● LISTED ENTRIES
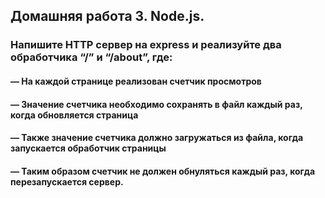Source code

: ## Домашняя работа 3. Node.js.
### Напишите HTTP сервер на express и реализуйте два обработчика “/” и “/about”, где:
#### — На каждой странице реализован счетчик просмотров
#### — Значение счетчика необходимо сохранять в файл каждый раз, когда обновляется страница
#### — Также значение счетчика должно загружаться из файла, когда запускается обработчик страницы
#### — Таким образом счетчик не должен обнуляться каждый раз, когда перезапускается сервер.
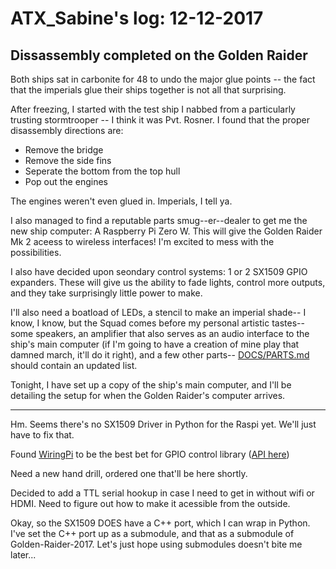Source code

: # ATX_Sabine's log: 12-12-2017

## Dissassembly completed on the Golden Raider

Both ships sat in carbonite for 48 to undo the major glue points -- the fact that the imperials glue their ships together is not all that surprising.

After freezing, I started with the test ship I nabbed from a particularly trusting stormtrooper -- I think it was Pvt. Rosner. I found that the proper disassembly directions are:

* Remove the bridge
* Remove the side fins
* Seperate the bottom from the top hull
* Pop out the engines

The engines weren't even glued in. Imperials, I tell ya.

I also managed to find a reputable parts smug--er--dealer to get me the new ship computer: A Raspberry Pi Zero W. This will give the Golden Raider Mk 2 aceess to wireless interfaces! I'm excited to mess with the possibilities.

I also have decided upon seondary control systems: 1 or 2 SX1509 GPIO expanders. These will give us the ability to fade lights, control more outputs, and they take surprisingly little power to make.

I'll also need a boatload of LEDs, a stencil to make an imperial shade-- I know, I know, but the Squad comes before my personal artistic tastes-- some speakers, an amplifier that also serves as an audio interface to the ship's main computer (if I'm going to have a creation of mine play that damned march, it'll do it right), and a few other parts-- [DOCS/PARTS.md](../DOCS/PARTS.md) should contain an updated list.

Tonight, I have set up a copy of the ship's main computer, and I'll be detailing the setup for when the Golden Raider's computer arrives.

---

Hm. Seems there's no SX1509 Driver in Python for the Raspi yet. We'll just have to fix that.

Found [WiringPi](https://github.com/WiringPi/WiringPi-Python) to be the best bet for GPIO control library ([API here](https://github.com/WiringPi/WiringPi-Python/blob/master/bindings.i))

Need a new hand drill, ordered one that'll be here shortly.

Decided to add a TTL serial hookup in case I need to get in without wifi or HDMI. Need to figure out how to make it acessible from the outside.

Okay, so the SX1509 DOES have a C++ port, which I can wrap in Python. I've set the C++ port up as a submodule, and that as a submodule of Golden-Raider-2017. Let's just hope using submodules doesn't bite me later...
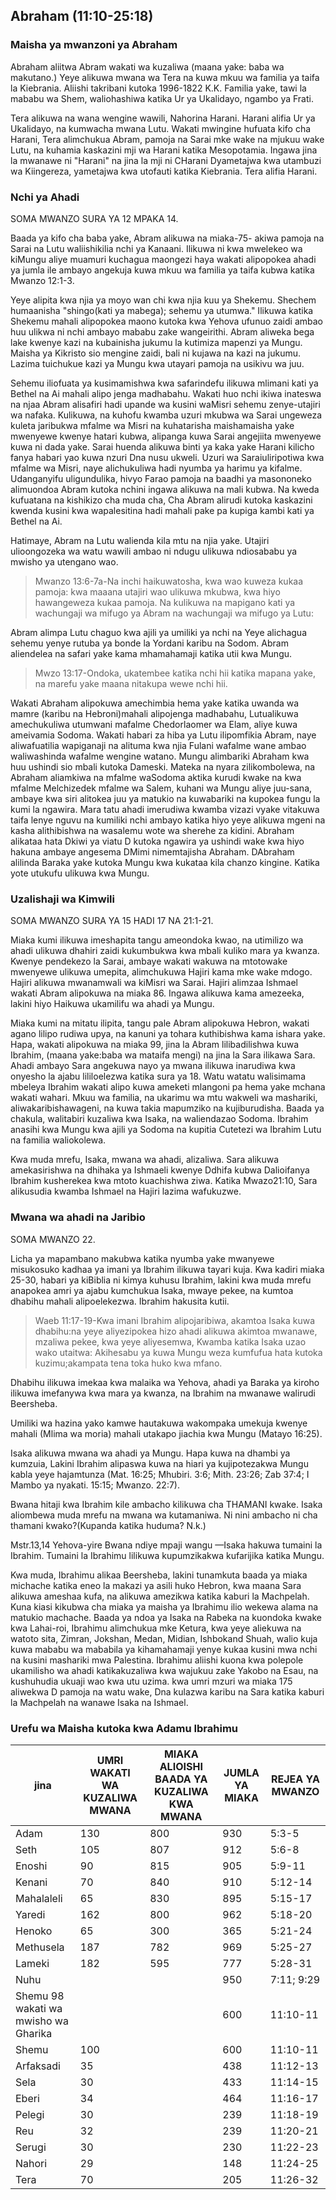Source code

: ## Abraham (11:10-25:18)

### Maisha ya mwanzoni ya Abraham

Abraham aliitwa Abram wakati wa kuzaliwa (maana yake: baba wa makutano.) Yeye alikuwa mwana wa Tera na kuwa mkuu wa familia ya taifa la Kiebrania. Aliishi takribani kutoka 1996-1822 K.K. Familia yake, tawi la mababu wa Shem, waliohashiwa katika Ur ya Ukalidayo, ngambo ya Frati.

Tera alikuwa na wana wengine wawili, Nahorina Harani. Harani alifia Ur ya Ukalidayo, na kumwacha mwana Lutu. Wakati mwingine hufuata kifo cha Harani, Tera alimchukua Abram, pamoja na Sarai mke wake na mjukuu wake Lutu, na kuhamia kaskazini mji wa Harani katika Mesopotamia. Ingawa jina la mwanawe ni "Harani" na jina la mji ni CHarani Dyametajwa kwa utambuzi wa Kiingereza, yametajwa kwa utofauti katika Kiebrania. Tera alifia Harani.

### Nchi ya Ahadi

SOMA MWANZO SURA YA 12 MPAKA 14.

Baada ya kifo cha baba yake, Abram alikuwa na miaka-75- akiwa pamoja na Sarai na Lutu waliishikilia nchi ya Kanaani. Ilikuwa ni kwa mwelekeo wa kiMungu aliye muamuri kuchagua maongezi haya wakati alipopokea ahadi ya jumla ile ambayo angekuja kuwa mkuu wa familia ya taifa kubwa katika Mwanzo 12:1-3.

Yeye alipita kwa njia ya moyo wan chi kwa njia kuu ya Shekemu. Shechem humaanisha "shingo(kati ya mabega); sehemu ya utumwa." Ilikuwa katika Shekemu mahali alipopokea maono kutoka kwa Yehova ufunuo zaidi ambao huu ulikwa ni nchi ambayo mababu zake wangeirithi. Abram aliweka bega lake kwenye kazi na kubainisha jukumu la kutimiza mapenzi ya Mungu. Maisha ya Kikristo sio mengine zaidi, bali ni kujawa na kazi na jukumu. Lazima tuichukue kazi ya Mungu kwa utayari pamoja na usikivu wa juu.

Sehemu iliofuata ya kusimamishwa kwa safarindefu ilikuwa mlimani kati ya Bethel na Ai mahali alipo jenga madhabahu. Wakati huo nchi ikiwa inateswa na njaa Abram alisafiri hadi upande wa kusini waMisri sehemu zenye-utajiri wa nafaka. Kulikuwa, na kuhofu kwamba uzuri mkubwa wa Sarai ungeweza kuleta jaribukwa mfalme wa Misri na kuhatarisha maishamaisha yake mwenyewe kwenye hatari kubwa, alipanga kuwa Sarai angejiita mwenyewe kuwa ni dada yake. Sarai huenda alikuwa binti ya kaka yake Harani kilicho fanya habari yao kuwa nzuri Dna nusu ukweli. Uzuri wa Saraiuliripotiwa kwa mfalme wa Misri, naye alichukuliwa hadi nyumba ya harimu ya kifalme. Udanganyifu uligundulika, hivyo Farao pamoja na baadhi ya masononeko alimuondoa Abram kutoka nchini ingawa alikuwa na mali kubwa. Na kweda kufuatana na kishikizo cha muda cha, Cha Abram alirudi kutoka kaskazini kwenda kusini kwa wapalesitina hadi mahali pake pa kupiga kambi kati ya Bethel na Ai.

Hatimaye, Abram na Lutu walienda kila mtu na njia yake. Utajiri ulioongozeka wa watu wawili ambao ni ndugu ulikuwa ndiosababu ya mwisho ya utengano wao.

> Mwanzo 13:6-7a-Na inchi haikuwatosha, kwa wao kuweza kukaa pamoja: kwa maaana utajiri wao ulikuwa mkubwa, kwa hiyo hawangeweza kukaa pamoja. Na kulikuwa na mapigano kati ya wachungaji wa mifugo ya Abram na wachungaji wa mifugo ya Lutu:

Abram alimpa Lutu chaguo kwa ajili ya umiliki ya nchi na Yeye alichagua sehemu yenye rutuba ya bonde la Yordani karibu na Sodom. Abram aliendelea na safari yake kama mhamahamaji katika utii kwa Mungu.

> Mwzo 13:17-Ondoka, ukatembee katika nchi hii katika mapana yake, na marefu yake maana nitakupa wewe nchi hii.

Wakati Abraham alipokuwa amechimbia hema yake katika uwanda wa mamre (karibu na Hebroni)mahali alipojenga madhabahu, Lutualikuwa amechukuliwa utumwani mafalme Chedorlaomer wa Elam, aliye kuwa ameivamia Sodoma. Wakati habari za hiba ya Lutu ilipomfikia Abram, naye aliwafuatilia wapiganaji na alituma kwa njia Fulani wafalme wane ambao waliwashinda wafalme wengine watano. Mungu alimbariki Abraham kwa huu ushindi sio mbali kutoka Dameski. Mateka na nyara zilikombolewa, na Abraham aliamkiwa na mfalme waSodoma aktika kurudi kwake na kwa mfalme Melchizedek mfalme wa Salem, kuhani wa Mungu aliye juu-sana, ambaye kwa siri alitokea juu ya matukio na kuwabariki na kupokea fungu la kumi la ngawira. Mara tatu ahadi imerudiwa kwamba vizazi vyake vitakuwa taifa lenye nguvu na kumiliki nchi ambayo katika hiyo yeye alikuwa mgeni na kasha alithibishwa na wasalemu wote wa sherehe za kidini. Abraham alikataa hata Dkiwi ya viatu D kutoka ngawira ya ushindi wake kwa hiyo hakuna ambaye angesema DMimi nimemtajisha Abraham. DAbraham alilinda Baraka yake kutoka Mungu kwa kukataa kila chanzo kingine. Katika yote utukufu ulikuwa kwa Mungu.

### Uzalishaji wa Kimwili

SOMA MWANZO SURA YA 15 HADI 17 NA 21:1-21.

Miaka kumi ilikuwa imeshapita tangu ameondoka kwao, na utimilizo wa ahadi ulikuwa dhahiri zaidi kukumbukwa kwa mbali kuliko mara ya kwanza. Kwenye pendekezo la Sarai, ambaye wakati wakuwa na mtotowake mwenyewe ulikuwa umepita, alimchukuwa Hajiri kama mke wake mdogo. Hajiri alikuwa mwanamwali wa kiMisri wa Sarai. Hajiri alimzaa Ishmael wakati Abram alipokuwa na miaka 86. Ingawa alikuwa kama amezeeka, lakini hiyo Haikuwa ukamilifu wa ahadi ya Mungu.

Miaka kumi na mitatu ilipita, tangu pale Abram alipokuwa Hebron, wakati agano lilipo rudiwa upya, na kanuni ya tohara kuthibishwa kama ishara yake. Hapa, wakati alipokuwa na miaka 99, jina la Abram lilibadilishwa kuwa Ibrahim, (maana yake:baba wa mataifa mengi) na jina la Sara ilikawa Sara. Ahadi ambayo Sara angekuwa nayo ya mwana ilikuwa inarudiwa kwa onyesho la ajabu lililoelezwa katika sura ya 18. Watu watatu walisimama mbeleya Ibrahim wakati alipo kuwa ameketi mlangoni pa hema yake mchana wakati wahari. Mkuu wa familia, na ukarimu wa mtu wakweli wa mashariki, aliwakaribishawageni, na kuwa takia mapumziko na kujiburudisha. Baada ya chakula, walitabiri kuzaliwa kwa Isaka, na waliendazao Sodoma. Ibrahim anasihi kwa Mungu kwa ajili ya Sodoma na kupitia Cutetezi wa Ibrahim Lutu na familia waliokolewa.

Kwa muda mrefu, Isaka, mwana wa ahadi, alizaliwa. Sara alikuwa amekasirishwa na dhihaka ya Ishmaeli kwenye Ddhifa kubwa Dalioifanya Ibrahim kusherekea kwa mtoto kuachishwa ziwa. Katika Mwazo21:10, Sara alikusudia kwamba Ishmael na Hajiri lazima wafukuzwe.

### Mwana wa ahadi na Jaribio

SOMA MWANZO 22.

Licha ya mapambano makubwa katika nyumba yake mwanyewe misukosuko kadhaa ya imani ya Ibrahim ilikuwa tayari kuja. Kwa kadiri miaka 25-30, habari ya kiBiblia ni kimya kuhusu Ibrahim, lakini kwa muda mrefu anapokea amri ya ajabu kumchukua Isaka, mwaye pekee, na kumtoa dhabihu mahali alipoelekezwa. Ibrahim hakusita kutii.

> Waeb 11:17-19-Kwa imani Ibrahim alipojaribiwa, akamtoa Isaka kuwa dhabihu:na yeye aliyezipokea hizo ahadi alikuwa akimtoa mwanawe, mzaliwa pekee, kwa yeye aliyesemwa, Kwamba katika Isaka uzao wako utaitwa: Akihesabu ya kuwa Mungu weza kumfufua hata kutoka kuzimu;akampata tena toka huko kwa mfano.

Dhabihu ilikuwa imekaa kwa malaika wa Yehova, ahadi ya Baraka ya kiroho ilikuwa imefanywa kwa mara ya kwanza, na Ibrahim na mwanawe walirudi Beersheba.

Umiliki wa hazina yako kamwe hautakuwa wakompaka umekuja kwenye mahali (Mlima wa moria) mahali utakapo jiachia kwa Mungu (Matayo 16:25).

Isaka alikuwa mwana wa ahadi ya Mungu. Hapa kuwa na dhambi ya kumzuia, Lakini Ibrahim alipaswa kuwa na hiari ya kujipotezakwa Mungu kabla yeye hajamtunza (Mat. 16:25; Mhubiri. 3:6; Mith. 23:26; Zab 37:4; I Mambo ya nyakati. 15:15; Mwanzo. 22:7).

Bwana hitaji kwa Ibrahim kile ambacho kilikuwa cha THAMANI kwake. Isaka aliombewa muda mrefu na mwana wa kutamaniwa. Ni nini ambacho ni cha thamani kwako?(Kupanda katika huduma? N.k.)

Mstr.13,14 Yehova-yire Bwana ndiye mpaji wangu —Isaka hakuwa tumaini la Ibrahim. Tumaini la Ibrahimu lilikuwa kupumzikakwa kufarijika katika Mungu.

Kwa muda, Ibrahimu alikaa Beersheba, lakini tunamkuta baada ya miaka michache katika eneo la makazi ya asili huko Hebron, kwa maana Sara alikuwa ameshaa kufa, na alikuwa amezikwa katika kaburi la Machpelah. Kuna kiasi kikubwa cha miaka ya maisha ya Ibrahimu ilio wekewa alama na matukio machache. Baada ya ndoa ya Isaka na Rabeka na kuondoka kwake kwa Lahai-roi, Ibrahimu alimchukua mke Ketura, kwa yeye aliekuwa na watoto sita, Zimran, Jokshan, Medan, Midian, Ishbokand Shuah, walio kuja kuwa mababu wa mababila ya kihamahamaji yenye kukaa kusini mwa nchi na kusini mashariki mwa Palestina. Ibrahimu aliishi kuona kwa polepole ukamilisho wa ahadi katikakuzaliwa kwa wajukuu zake Yakobo na Esau, na kushuhudia ukuaji wao kwa utu uzima. kwa umri mzuri wa miaka 175 aliwekwa D pamoja na watu wake, Dna kulazwa karibu na Sara katika kaburi la Machpelah na wanawe Isaka na Ishmael.

### Urefu wa Maisha kutoka kwa Adamu Ibrahimu

| jina                                 | UMRI WAKATI WA KUZALIWA MWANA | MIAKA ALIOISHI BAADA YA KUZALIWA KWA MWANA | JUMLA YA MIAKA | REJEA YA MWANZO |
| ------------------------------------ | ----------------------------- | ------------------------------------------ | -------------- | --------------- |
| Adam                                 | 130                           | 800                                        | 930            | 5:3-5           |
| Seth                                 | 105                           | 807                                        | 912            | 5:6-8           |
| Enoshi                               | 90                            | 815                                        | 905            | 5:9-11          |
| Kenani                               | 70                            | 840                                        | 910            | 5:12-14         |
| Mahalaleli                           | 65                            | 830                                        | 895            | 5:15-17         |
| Yaredi                               | 162                           | 800                                        | 962            | 5:18-20         |
| Henoko                               | 65                            | 300                                        | 365            | 5:21-24         |
| Methusela                            | 187                           | 782                                        | 969            | 5:25-27         |
| Lameki                               | 182                           | 595                                        | 777            | 5:28-31         |
| Nuhu                                 |                               |                                            | 950            | 7:11; 9:29      |
| Shemu 98 wakati wa mwisho wa Gharika |                               |                                            | 600            | 11:10-11        |
| Shemu                                | 100                           |                                            | 600            | 11:10-11        |
| Arfaksadi                            | 35                            |                                            | 438            | 11:12-13        |
| Sela                                 | 30                            |                                            | 433            | 11:14-15        |
| Eberi                                | 34                            |                                            | 464            | 11:16-17        |
| Pelegi                               | 30                            |                                            | 239            | 11:18-19        |
| Reu                                  | 32                            |                                            | 239            | 11:20-21        |
| Serugi                               | 30                            |                                            | 230            | 11:22-23        |
| Nahori                               | 29                            |                                            | 148            | 11:24-25        |
| Tera                                 | 70                            |                                            | 205            | 11:26-32        |
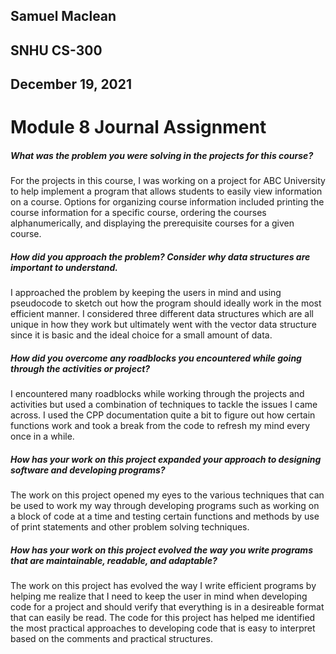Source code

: ## Samuel Maclean
## SNHU CS-300
## December 19, 2021

# Module 8 Journal Assignment

##### What was the problem you were solving in the projects for this course?
For the projects in this course, I was working on a project for ABC University to help implement a program that allows students to easily view information on a course. Options for organizing course information included printing the course information for a specific course, ordering the courses alphanumerically, and displaying the prerequisite courses for a given course.
  
##### How did you approach the problem? Consider why data structures are important to understand.
I approached the problem by keeping the users in mind and using pseudocode to sketch out how the program should ideally work in the most efficient manner. I considered three different data structures which are all unique in how they work but ultimately went with the vector data structure since it is basic and the ideal choice for a small amount of data.

##### How did you overcome any roadblocks you encountered while going through the activities or project?
I encountered many roadblocks while working through the projects and activities but used a combination of techniques to tackle the issues I came across. I used the CPP documentation quite a bit to figure out how certain functions work and took a break from the code to refresh my mind every once in a while. 

##### How has your work on this project expanded your approach to designing software and developing programs?
The work on this project opened my eyes to the various techniques that can be used to work my way through developing programs such as working on a block of code at a time and testing certain functions and methods by use of print statements and other problem solving techniques.

##### How has your work on this project evolved the way you write programs that are maintainable, readable, and adaptable?
The work on this project has evolved the way I write efficient programs by helping me realize that I need to keep the user in mind when developing code for a project and should verify that everything is in a desireable format that can easily be read. The code for this project has helped me identified the most practical approaches to developing code that is easy to interpret based on the comments and practical structures.
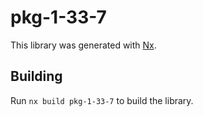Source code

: # pkg-1-33-7

This library was generated with [Nx](https://nx.dev).

## Building

Run `nx build pkg-1-33-7` to build the library.

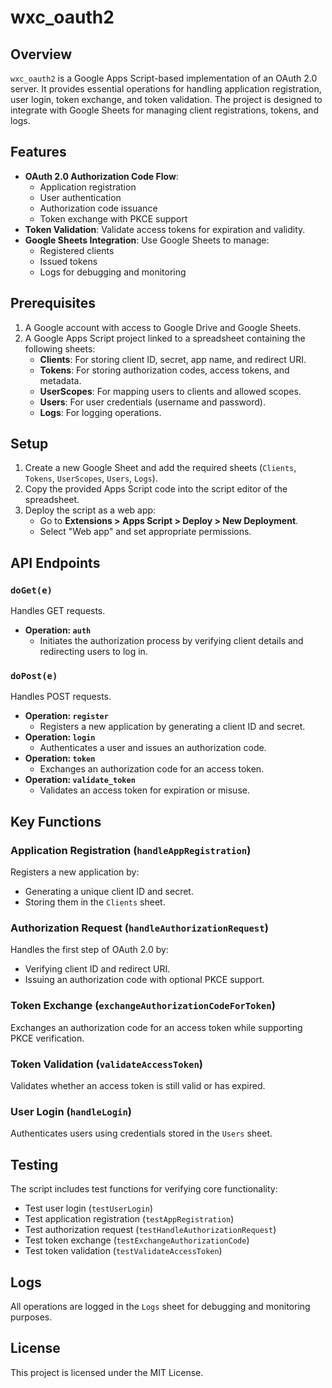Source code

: # wxc_oauth2

## Overview
`wxc_oauth2` is a Google Apps Script-based implementation of an OAuth 2.0 server. It provides essential operations for handling application registration, user login, token exchange, and token validation. The project is designed to integrate with Google Sheets for managing client registrations, tokens, and logs.

## Features
- **OAuth 2.0 Authorization Code Flow**:
  - Application registration
  - User authentication
  - Authorization code issuance
  - Token exchange with PKCE support
- **Token Validation**: Validate access tokens for expiration and validity.
- **Google Sheets Integration**: Use Google Sheets to manage:
  - Registered clients
  - Issued tokens
  - Logs for debugging and monitoring

## Prerequisites
1. A Google account with access to Google Drive and Google Sheets.
2. A Google Apps Script project linked to a spreadsheet containing the following sheets:
   - **Clients**: For storing client ID, secret, app name, and redirect URI.
   - **Tokens**: For storing authorization codes, access tokens, and metadata.
   - **UserScopes**: For mapping users to clients and allowed scopes.
   - **Users**: For user credentials (username and password).
   - **Logs**: For logging operations.

## Setup
1. Create a new Google Sheet and add the required sheets (`Clients`, `Tokens`, `UserScopes`, `Users`, `Logs`).
2. Copy the provided Apps Script code into the script editor of the spreadsheet.
3. Deploy the script as a web app:
   - Go to **Extensions > Apps Script > Deploy > New Deployment**.
   - Select "Web app" and set appropriate permissions.

## API Endpoints

### `doGet(e)`
Handles GET requests.

- **Operation: `auth`**
  - Initiates the authorization process by verifying client details and redirecting users to log in.

### `doPost(e)`
Handles POST requests.

- **Operation: `register`**
  - Registers a new application by generating a client ID and secret.
- **Operation: `login`**
  - Authenticates a user and issues an authorization code.
- **Operation: `token`**
  - Exchanges an authorization code for an access token.
- **Operation: `validate_token`**
  - Validates an access token for expiration or misuse.

## Key Functions

### Application Registration (`handleAppRegistration`)
Registers a new application by:
- Generating a unique client ID and secret.
- Storing them in the `Clients` sheet.

### Authorization Request (`handleAuthorizationRequest`)
Handles the first step of OAuth 2.0 by:
- Verifying client ID and redirect URI.
- Issuing an authorization code with optional PKCE support.

### Token Exchange (`exchangeAuthorizationCodeForToken`)
Exchanges an authorization code for an access token while supporting PKCE verification.

### Token Validation (`validateAccessToken`)
Validates whether an access token is still valid or has expired.

### User Login (`handleLogin`)
Authenticates users using credentials stored in the `Users` sheet.

## Testing
The script includes test functions for verifying core functionality:
- Test user login (`testUserLogin`)
- Test application registration (`testAppRegistration`)
- Test authorization request (`testHandleAuthorizationRequest`)
- Test token exchange (`testExchangeAuthorizationCode`)
- Test token validation (`testValidateAccessToken`)

## Logs
All operations are logged in the `Logs` sheet for debugging and monitoring purposes.

## License
This project is licensed under the MIT License.

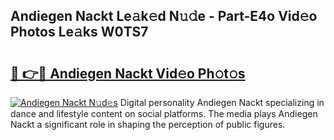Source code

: ## Andiegen Nackt Le𝚊k𝚎d N𝚞𝚍e - Part-E4o Vid𝚎o Photos Le𝚊ks W0TS7

# <h2><a href="http://fb8rur.evod.top/?m=Andiegen+Nackt">🔗 👉🔴 Andiegen Nackt Vid𝚎o Ph𝚘t𝚘s</a></h2>

[![Andiegen Nackt N𝚞d𝚎s](https://i.imgur.com/8V9OHl7.gif)](http://fb8rur.evod.top/?m=Andiegen+Nackt)
Digital personality Andiegen Nackt specializing in dance and lifestyle content on social platforms. The media plays Andiegen Nackt a significant role in shaping the perception of public figures.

● WORK REQUEST
Locate and copy each line in the data above that includes the word "Hapa".

● RESULT BELOW
Miaka kumi na mitatu ilipita, tangu pale Abram alipokuwa Hebron, wakati agano lilipo rudiwa upya, na kanuni ya tohara kuthibishwa kama ishara yake. Hapa, wakati alipokuwa na miaka 99, jina la Abram lilibadilishwa kuwa Ibrahim, (maana yake:baba wa mataifa mengi) na jina la Sara ilikawa Sara. Ahadi ambayo Sara angekuwa nayo ya mwana ilikuwa inarudiwa kwa onyesho la ajabu lililoelezwa katika sura ya 18. Watu watatu walisimama mbeleya Ibrahim wakati alipo kuwa ameketi mlangoni pa hema yake mchana wakati wahari. Mkuu wa familia, na ukarimu wa mtu wakweli wa mashariki, aliwakaribishawageni, na kuwa takia mapumziko na kujiburudisha. Baada ya chakula, walitabiri kuzaliwa kwa Isaka, na waliendazao Sodoma. Ibrahim anasihi kwa Mungu kwa ajili ya Sodoma na kupitia Cutetezi wa Ibrahim Lutu na familia waliokolewa.
Isaka alikuwa mwana wa ahadi ya Mungu. Hapa kuwa na dhambi ya kumzuia, Lakini Ibrahim alipaswa kuwa na hiari ya kujipotezakwa Mungu kabla yeye hajamtunza (Mat. 16:25; Mhubiri. 3:6; Mith. 23:26; Zab 37:4; I Mambo ya nyakati. 15:15; Mwanzo. 22:7).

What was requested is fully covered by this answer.